Not nice either way but not a patch on what even the mainstream publications (not to mention the BBC) have said about President Bush in most European countries, including Britain. Yet Bush shrugged it all off and went on his round of visits. Other European leaders, such as Tony Blair, get insulted routinely in newspapers in many countries but do not seem to let it affect them too much, particularly if the insults are published in a newspaper few people have heard of.

How different from the home life of the Polish President, or so the media in that country as well as the Civic Platform, the biggest Polish opposition party think. A couple of days after the scurrilous article appeared President Kaczynsky pulled out of a proposed meeting with Chancellor Merkel and President Chirac in Weimar.

Ill-health was cited as reason but the coincidence of timing has been noted, especially as the article was fiercely criticized by Polish government spokesmen, with the foreign minister saying, somewhat inaccurately, that this reminded her of “Nazi-era publications”. Ms Anna Fotyga was born in 1957 but she must have studied history at school. Surely she read what Nazi-era publications were like and who they catered for.

Eight of the lady’s predecessor’s have written an open letter to the President, arguing that his refusal to give the real reason for postponing the meeting shows contempt for Poland’s partners. That, of course, is the argument used whenever the leader of a nation, say the American President, makes a decision that is beneficial to his country. In this case, the benefits are hard to discern.

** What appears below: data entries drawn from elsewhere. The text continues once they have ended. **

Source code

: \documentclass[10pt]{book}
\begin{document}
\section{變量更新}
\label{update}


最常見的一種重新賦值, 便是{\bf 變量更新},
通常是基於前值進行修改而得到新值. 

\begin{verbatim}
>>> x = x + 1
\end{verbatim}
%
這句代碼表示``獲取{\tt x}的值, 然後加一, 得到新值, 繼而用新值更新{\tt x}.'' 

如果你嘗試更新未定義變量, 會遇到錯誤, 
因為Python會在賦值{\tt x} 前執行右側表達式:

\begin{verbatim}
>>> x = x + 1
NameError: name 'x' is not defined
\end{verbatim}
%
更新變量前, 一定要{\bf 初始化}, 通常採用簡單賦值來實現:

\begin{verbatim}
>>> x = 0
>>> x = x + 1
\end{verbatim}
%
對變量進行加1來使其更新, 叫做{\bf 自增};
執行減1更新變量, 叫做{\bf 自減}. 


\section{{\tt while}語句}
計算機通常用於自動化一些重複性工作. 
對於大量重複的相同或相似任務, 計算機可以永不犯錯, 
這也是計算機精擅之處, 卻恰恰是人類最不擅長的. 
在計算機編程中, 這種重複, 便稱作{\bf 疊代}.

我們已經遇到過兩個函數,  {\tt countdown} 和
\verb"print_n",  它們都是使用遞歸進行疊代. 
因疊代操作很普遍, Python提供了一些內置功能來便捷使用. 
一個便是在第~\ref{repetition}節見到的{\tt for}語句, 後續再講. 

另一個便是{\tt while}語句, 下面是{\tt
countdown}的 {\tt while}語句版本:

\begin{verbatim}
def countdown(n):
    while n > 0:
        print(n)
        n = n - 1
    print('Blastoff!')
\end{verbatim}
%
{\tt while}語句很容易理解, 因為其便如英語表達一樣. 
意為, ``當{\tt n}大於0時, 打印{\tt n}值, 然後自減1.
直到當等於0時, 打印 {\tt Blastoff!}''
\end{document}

Bronislaw Komorowski, Deputy President of the Civic Platform put it differently:

“We have lost the opportunity to communicate to the biggest countries in Europe and the world our opinion on the big debate concerning energy security.”
Donald Tusk, the party’s President effectively said that the President’s behaviour was silly and peevish – a far greater insult, I should have thought, than being compared to a very useful tuber:
“If it's true that this odious text was behind the meeting being postponed, that would be dramatic.

Imagine how easy it would then be to push Poland towards total isolation. It would be enough to write an odious article about the president.

"We can't base our foreign policy on emotions and complexes.”
The German government insists that relations between the two countries remain perfectly friendly and “marked by trust” but they refused to comment on the article in Die Tageszeitung as a matter of affirmed policy.

Well, it all adds to the gaiety of nations. Have I mentioned how much I am looking forward to Romania entering the EU and bringing the Transylvanian issue with her?